_To do_: Return only the lines of the listing below that run from the line with "## 9.1 기초 패턴" through the line with "### 9.2.2 오류#2 레이턴시는 0이다", both ends included, exactly as written.

BEGIN Data to use

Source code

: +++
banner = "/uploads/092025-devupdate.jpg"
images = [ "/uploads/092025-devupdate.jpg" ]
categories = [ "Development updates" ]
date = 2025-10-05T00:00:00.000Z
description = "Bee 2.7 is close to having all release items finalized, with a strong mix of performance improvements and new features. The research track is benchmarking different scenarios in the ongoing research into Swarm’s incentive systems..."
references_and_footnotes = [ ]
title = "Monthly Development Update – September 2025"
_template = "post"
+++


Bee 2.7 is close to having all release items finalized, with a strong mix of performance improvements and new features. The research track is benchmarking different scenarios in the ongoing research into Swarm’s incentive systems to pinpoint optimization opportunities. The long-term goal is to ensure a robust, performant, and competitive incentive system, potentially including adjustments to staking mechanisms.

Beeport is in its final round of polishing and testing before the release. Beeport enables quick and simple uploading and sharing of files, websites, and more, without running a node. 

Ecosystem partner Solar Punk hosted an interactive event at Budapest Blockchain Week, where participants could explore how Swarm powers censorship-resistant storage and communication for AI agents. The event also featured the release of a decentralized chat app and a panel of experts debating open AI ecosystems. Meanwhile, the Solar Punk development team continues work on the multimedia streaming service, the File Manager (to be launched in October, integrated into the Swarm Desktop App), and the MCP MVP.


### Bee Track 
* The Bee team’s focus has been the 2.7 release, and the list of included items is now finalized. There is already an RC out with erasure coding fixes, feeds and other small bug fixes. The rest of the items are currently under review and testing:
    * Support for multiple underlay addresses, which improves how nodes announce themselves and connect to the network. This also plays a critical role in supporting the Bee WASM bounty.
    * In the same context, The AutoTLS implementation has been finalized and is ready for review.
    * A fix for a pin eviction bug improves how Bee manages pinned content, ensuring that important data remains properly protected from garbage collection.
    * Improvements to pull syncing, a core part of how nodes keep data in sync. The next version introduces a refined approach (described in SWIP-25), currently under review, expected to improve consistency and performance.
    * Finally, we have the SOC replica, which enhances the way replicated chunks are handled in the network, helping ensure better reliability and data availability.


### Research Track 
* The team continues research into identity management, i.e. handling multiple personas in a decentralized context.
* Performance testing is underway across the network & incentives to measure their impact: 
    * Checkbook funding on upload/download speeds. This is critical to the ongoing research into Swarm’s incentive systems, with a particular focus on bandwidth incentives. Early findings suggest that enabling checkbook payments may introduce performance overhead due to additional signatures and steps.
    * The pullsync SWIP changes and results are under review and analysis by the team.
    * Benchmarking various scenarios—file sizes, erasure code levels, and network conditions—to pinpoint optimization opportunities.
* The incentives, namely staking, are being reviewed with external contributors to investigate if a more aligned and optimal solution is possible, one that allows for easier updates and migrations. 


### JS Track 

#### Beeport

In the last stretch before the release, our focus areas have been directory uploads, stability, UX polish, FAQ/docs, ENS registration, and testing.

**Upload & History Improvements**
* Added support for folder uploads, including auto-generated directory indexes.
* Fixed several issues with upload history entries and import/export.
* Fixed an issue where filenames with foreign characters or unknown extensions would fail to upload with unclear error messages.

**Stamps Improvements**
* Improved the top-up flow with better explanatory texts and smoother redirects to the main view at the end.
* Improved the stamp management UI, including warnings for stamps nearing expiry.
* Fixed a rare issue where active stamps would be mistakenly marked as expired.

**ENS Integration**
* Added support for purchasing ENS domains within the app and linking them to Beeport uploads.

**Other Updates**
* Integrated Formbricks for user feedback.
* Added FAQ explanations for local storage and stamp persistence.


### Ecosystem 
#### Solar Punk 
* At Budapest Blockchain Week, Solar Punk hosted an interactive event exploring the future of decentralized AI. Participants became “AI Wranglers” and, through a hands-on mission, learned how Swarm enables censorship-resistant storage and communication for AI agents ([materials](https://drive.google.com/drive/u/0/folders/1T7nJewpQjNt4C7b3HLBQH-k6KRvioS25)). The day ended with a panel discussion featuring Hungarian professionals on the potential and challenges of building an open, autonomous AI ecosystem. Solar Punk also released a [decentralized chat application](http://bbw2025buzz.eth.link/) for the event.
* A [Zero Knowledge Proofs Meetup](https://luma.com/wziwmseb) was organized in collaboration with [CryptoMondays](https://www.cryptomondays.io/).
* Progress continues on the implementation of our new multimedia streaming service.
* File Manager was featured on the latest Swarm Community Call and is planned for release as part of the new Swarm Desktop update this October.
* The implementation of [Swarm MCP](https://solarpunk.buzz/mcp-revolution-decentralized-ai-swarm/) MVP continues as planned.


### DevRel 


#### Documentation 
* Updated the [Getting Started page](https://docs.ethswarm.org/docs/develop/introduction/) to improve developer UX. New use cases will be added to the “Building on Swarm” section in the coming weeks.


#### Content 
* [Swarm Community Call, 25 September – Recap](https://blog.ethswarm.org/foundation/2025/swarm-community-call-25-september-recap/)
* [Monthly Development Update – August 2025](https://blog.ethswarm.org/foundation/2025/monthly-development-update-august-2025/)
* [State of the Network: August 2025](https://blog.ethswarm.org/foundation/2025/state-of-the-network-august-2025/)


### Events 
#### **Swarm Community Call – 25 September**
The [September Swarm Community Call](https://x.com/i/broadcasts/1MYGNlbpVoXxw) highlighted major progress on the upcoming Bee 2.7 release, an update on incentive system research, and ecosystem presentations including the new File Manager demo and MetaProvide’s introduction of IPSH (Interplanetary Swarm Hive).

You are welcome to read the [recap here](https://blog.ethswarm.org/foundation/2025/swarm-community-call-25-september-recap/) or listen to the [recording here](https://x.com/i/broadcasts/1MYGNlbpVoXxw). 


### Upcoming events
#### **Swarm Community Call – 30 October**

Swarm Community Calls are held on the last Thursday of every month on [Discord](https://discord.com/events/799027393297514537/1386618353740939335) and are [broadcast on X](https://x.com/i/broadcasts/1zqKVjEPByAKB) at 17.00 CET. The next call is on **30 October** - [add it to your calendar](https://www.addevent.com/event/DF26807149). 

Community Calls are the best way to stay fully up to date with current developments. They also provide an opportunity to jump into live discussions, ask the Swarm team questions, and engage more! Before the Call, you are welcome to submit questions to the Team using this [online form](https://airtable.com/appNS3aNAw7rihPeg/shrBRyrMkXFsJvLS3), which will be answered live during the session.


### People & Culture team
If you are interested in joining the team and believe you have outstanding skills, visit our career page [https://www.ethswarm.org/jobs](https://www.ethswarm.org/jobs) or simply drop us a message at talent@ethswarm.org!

END Data to use
BEGIN Data to use

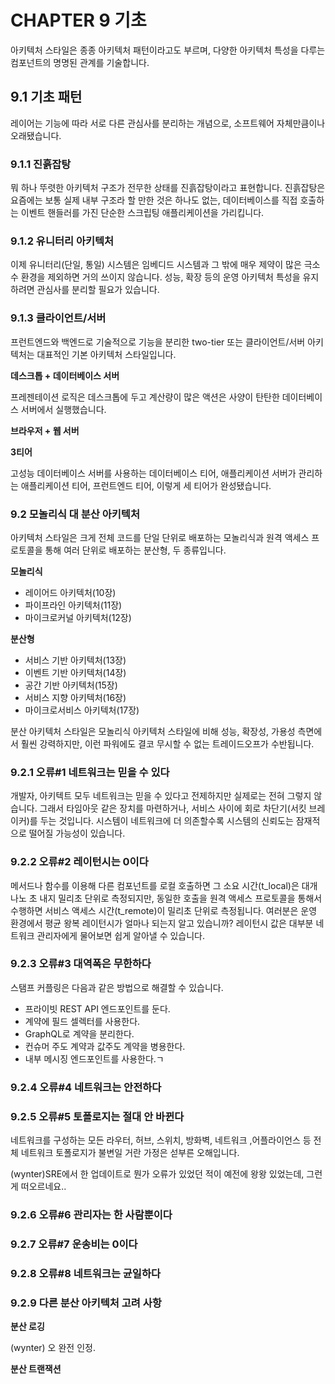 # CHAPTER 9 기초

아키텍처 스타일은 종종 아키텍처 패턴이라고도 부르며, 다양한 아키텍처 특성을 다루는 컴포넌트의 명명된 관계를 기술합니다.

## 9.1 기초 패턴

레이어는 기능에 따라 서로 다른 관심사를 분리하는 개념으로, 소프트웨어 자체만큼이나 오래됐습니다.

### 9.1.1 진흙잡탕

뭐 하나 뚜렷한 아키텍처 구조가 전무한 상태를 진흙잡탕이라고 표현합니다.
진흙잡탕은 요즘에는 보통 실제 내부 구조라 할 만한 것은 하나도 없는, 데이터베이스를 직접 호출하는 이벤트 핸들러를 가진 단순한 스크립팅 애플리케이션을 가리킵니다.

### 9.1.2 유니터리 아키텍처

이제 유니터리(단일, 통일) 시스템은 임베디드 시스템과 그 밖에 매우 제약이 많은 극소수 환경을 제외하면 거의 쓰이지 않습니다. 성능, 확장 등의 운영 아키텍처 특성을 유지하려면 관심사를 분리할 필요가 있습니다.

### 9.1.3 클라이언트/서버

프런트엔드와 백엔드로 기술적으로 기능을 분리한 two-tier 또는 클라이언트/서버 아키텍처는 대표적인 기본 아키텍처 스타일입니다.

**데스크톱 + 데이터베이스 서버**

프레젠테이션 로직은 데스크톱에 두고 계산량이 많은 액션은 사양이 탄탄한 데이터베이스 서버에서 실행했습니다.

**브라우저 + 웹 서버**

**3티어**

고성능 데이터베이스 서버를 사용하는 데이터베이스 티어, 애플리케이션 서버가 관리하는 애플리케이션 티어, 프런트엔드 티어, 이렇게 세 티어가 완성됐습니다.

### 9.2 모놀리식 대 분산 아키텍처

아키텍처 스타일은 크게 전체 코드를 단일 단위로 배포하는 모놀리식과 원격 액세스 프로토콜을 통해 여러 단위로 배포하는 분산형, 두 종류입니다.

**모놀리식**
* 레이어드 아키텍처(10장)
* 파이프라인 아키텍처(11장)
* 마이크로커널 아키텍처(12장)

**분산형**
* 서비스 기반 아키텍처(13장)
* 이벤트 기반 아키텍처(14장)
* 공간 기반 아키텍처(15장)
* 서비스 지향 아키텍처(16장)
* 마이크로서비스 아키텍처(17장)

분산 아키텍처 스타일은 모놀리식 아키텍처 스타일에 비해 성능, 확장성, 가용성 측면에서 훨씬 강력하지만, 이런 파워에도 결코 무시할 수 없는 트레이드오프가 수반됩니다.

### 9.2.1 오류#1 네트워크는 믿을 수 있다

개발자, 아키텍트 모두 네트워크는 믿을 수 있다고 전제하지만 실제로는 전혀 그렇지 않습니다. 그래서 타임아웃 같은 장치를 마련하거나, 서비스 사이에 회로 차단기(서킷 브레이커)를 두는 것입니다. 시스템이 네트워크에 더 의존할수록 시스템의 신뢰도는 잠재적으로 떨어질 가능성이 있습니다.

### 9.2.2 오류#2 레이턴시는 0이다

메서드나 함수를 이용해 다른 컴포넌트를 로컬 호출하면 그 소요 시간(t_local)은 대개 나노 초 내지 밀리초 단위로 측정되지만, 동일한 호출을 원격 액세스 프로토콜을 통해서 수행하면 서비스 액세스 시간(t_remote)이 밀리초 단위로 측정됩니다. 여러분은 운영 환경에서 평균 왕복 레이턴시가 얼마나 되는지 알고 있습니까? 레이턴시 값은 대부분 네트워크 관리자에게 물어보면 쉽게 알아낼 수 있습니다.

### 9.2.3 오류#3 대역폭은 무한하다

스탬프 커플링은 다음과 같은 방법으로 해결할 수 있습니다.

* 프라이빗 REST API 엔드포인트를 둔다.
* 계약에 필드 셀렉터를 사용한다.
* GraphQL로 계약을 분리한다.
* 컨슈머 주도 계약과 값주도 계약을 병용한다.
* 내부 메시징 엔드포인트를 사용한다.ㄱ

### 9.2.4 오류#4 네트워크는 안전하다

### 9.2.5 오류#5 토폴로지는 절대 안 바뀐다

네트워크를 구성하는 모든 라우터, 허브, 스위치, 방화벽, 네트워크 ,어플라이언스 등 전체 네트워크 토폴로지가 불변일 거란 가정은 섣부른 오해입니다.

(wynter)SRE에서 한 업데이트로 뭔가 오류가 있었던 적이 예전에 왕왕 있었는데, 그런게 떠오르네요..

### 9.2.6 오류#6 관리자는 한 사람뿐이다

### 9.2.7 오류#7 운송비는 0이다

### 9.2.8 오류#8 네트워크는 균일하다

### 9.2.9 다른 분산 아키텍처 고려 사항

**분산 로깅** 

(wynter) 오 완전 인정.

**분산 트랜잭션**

END Data to use

_Response_:
## 9.1 기초 패턴

레이어는 기능에 따라 서로 다른 관심사를 분리하는 개념으로, 소프트웨어 자체만큼이나 오래됐습니다.

### 9.1.1 진흙잡탕

뭐 하나 뚜렷한 아키텍처 구조가 전무한 상태를 진흙잡탕이라고 표현합니다.
진흙잡탕은 요즘에는 보통 실제 내부 구조라 할 만한 것은 하나도 없는, 데이터베이스를 직접 호출하는 이벤트 핸들러를 가진 단순한 스크립팅 애플리케이션을 가리킵니다.

### 9.1.2 유니터리 아키텍처

이제 유니터리(단일, 통일) 시스템은 임베디드 시스템과 그 밖에 매우 제약이 많은 극소수 환경을 제외하면 거의 쓰이지 않습니다. 성능, 확장 등의 운영 아키텍처 특성을 유지하려면 관심사를 분리할 필요가 있습니다.

### 9.1.3 클라이언트/서버

프런트엔드와 백엔드로 기술적으로 기능을 분리한 two-tier 또는 클라이언트/서버 아키텍처는 대표적인 기본 아키텍처 스타일입니다.

**데스크톱 + 데이터베이스 서버**

프레젠테이션 로직은 데스크톱에 두고 계산량이 많은 액션은 사양이 탄탄한 데이터베이스 서버에서 실행했습니다.

**브라우저 + 웹 서버**

**3티어**

고성능 데이터베이스 서버를 사용하는 데이터베이스 티어, 애플리케이션 서버가 관리하는 애플리케이션 티어, 프런트엔드 티어, 이렇게 세 티어가 완성됐습니다.

### 9.2 모놀리식 대 분산 아키텍처

아키텍처 스타일은 크게 전체 코드를 단일 단위로 배포하는 모놀리식과 원격 액세스 프로토콜을 통해 여러 단위로 배포하는 분산형, 두 종류입니다.

**모놀리식**
* 레이어드 아키텍처(10장)
* 파이프라인 아키텍처(11장)
* 마이크로커널 아키텍처(12장)

**분산형**
* 서비스 기반 아키텍처(13장)
* 이벤트 기반 아키텍처(14장)
* 공간 기반 아키텍처(15장)
* 서비스 지향 아키텍처(16장)
* 마이크로서비스 아키텍처(17장)

분산 아키텍처 스타일은 모놀리식 아키텍처 스타일에 비해 성능, 확장성, 가용성 측면에서 훨씬 강력하지만, 이런 파워에도 결코 무시할 수 없는 트레이드오프가 수반됩니다.

### 9.2.1 오류#1 네트워크는 믿을 수 있다

개발자, 아키텍트 모두 네트워크는 믿을 수 있다고 전제하지만 실제로는 전혀 그렇지 않습니다. 그래서 타임아웃 같은 장치를 마련하거나, 서비스 사이에 회로 차단기(서킷 브레이커)를 두는 것입니다. 시스템이 네트워크에 더 의존할수록 시스템의 신뢰도는 잠재적으로 떨어질 가능성이 있습니다.

### 9.2.2 오류#2 레이턴시는 0이다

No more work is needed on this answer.